The schoolmasters of letters, those gentlemen who frame laws of taste, and manufacture cultivated men, commonly display a notable oversight instead of insight of the distinction between vital and mechanical minds, between authors who impart power and authors who impart information. They judge the value of a book by its external form instead of internal substance, and altogether overlook the only important office of reading and study, which plainly is the accelleration of our faculties through an increase of mind. Mind is increased by receiving the mental life of a book, and assimilating it with our own nature, not by hoarding up information in the memory.

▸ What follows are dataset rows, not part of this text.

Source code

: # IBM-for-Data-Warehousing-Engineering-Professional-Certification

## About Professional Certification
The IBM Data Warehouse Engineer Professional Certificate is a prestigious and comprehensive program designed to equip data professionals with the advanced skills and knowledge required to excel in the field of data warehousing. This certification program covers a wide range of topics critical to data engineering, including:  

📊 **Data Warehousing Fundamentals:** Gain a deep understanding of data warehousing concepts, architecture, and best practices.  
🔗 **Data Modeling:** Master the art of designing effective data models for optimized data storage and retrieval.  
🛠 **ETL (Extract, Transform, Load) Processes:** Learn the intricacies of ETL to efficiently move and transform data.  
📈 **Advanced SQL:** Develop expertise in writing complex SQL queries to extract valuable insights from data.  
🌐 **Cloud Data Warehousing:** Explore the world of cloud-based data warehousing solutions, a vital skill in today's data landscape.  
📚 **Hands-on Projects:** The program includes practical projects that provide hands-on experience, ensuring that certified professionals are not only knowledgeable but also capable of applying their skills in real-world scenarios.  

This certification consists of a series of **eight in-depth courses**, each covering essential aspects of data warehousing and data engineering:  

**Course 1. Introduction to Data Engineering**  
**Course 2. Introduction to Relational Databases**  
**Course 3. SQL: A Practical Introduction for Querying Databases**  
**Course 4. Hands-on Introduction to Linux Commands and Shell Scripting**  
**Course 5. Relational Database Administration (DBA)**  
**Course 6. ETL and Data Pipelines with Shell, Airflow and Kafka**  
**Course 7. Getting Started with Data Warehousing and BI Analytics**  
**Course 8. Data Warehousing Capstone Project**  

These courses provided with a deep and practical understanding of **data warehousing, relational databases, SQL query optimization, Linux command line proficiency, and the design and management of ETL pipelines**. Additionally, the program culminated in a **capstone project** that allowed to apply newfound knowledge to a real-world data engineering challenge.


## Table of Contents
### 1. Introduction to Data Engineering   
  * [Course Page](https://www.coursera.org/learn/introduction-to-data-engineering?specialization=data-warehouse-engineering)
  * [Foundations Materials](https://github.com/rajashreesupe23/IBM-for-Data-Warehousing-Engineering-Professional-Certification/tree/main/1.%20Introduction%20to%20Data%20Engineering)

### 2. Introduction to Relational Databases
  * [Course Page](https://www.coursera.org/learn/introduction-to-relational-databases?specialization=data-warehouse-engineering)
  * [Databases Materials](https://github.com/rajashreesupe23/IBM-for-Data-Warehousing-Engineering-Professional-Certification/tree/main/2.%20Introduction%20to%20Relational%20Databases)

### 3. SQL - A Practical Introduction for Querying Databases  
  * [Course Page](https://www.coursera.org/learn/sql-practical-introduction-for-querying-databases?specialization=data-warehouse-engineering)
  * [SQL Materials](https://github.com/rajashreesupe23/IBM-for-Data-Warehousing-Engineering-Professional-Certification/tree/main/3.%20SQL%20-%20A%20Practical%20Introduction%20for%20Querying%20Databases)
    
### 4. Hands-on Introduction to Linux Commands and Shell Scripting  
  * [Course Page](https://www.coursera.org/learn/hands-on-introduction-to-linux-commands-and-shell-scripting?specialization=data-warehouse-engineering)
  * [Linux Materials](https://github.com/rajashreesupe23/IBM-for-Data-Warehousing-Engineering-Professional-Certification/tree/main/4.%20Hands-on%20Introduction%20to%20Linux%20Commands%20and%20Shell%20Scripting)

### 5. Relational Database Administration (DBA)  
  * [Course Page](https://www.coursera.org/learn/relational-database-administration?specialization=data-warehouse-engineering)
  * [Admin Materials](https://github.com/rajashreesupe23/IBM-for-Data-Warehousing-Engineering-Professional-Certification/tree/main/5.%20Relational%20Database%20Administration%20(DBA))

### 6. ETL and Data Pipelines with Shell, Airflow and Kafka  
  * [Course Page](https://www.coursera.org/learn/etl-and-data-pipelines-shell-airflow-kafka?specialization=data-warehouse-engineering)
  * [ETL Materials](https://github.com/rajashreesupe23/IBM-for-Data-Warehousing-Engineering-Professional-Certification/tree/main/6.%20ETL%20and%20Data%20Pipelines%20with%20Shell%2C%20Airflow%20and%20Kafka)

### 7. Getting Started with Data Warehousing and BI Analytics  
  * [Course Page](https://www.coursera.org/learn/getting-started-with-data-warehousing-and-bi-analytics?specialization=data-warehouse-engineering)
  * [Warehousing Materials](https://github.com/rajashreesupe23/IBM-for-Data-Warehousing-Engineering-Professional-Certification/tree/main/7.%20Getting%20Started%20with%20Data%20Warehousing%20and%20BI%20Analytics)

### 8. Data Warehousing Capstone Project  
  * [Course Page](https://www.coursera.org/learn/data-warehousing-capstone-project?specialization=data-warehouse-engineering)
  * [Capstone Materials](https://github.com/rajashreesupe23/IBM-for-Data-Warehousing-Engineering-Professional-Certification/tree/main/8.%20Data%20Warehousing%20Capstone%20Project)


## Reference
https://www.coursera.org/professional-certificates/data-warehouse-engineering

Books thus read enrich and enlarge the mind, stimulating, inflaming, concentrating its activity; and though without this reception of external life a man may be odd, he cannot be original. The greatest genius is he who consumes the most knowledge, and converts it into mind. But a mechanical intellect merely attaches the husks of things to his memory, and eats nothing. It is for this reason that heavy heads, laden with unfertilizing opinions and dead facts which never pass down into the vitalities of their being, are such terrific bores. Considering literature not as food but as luggage, they cram their brains to starve their intelligence--and wo to the youth whom they pretend to instruct and inform! A true teacher should penetrate to whatever is vital in his pupil, and develop that by the light and heat of his own intelligence-like the inspiring master described by Barry Cornwall's enthusiast:

He was like the sun, giving me light;
Pouring into the caves of my young brain
Knowledge from his bright fountains.

A man who reads live books keeps himself alive, has a constant sense of what life means and what mind is. In reading Milton, a power is communicated to us, which, for the time, gives us the feeling of a capacity for doing any thing, from writing a Hamlet to whipping Tom Hyer. "My sir," said the artist who had been devouring Chapman's Homer, "when I went into the street, after reading that book, men seemed to be ten feet high." This exaltation of intelligence is simply a movement of our consciousness from the mechanical to the vital state, and to those whose common existence is in commonplaces such an exaltation occasions a shock of surprise akin to fear.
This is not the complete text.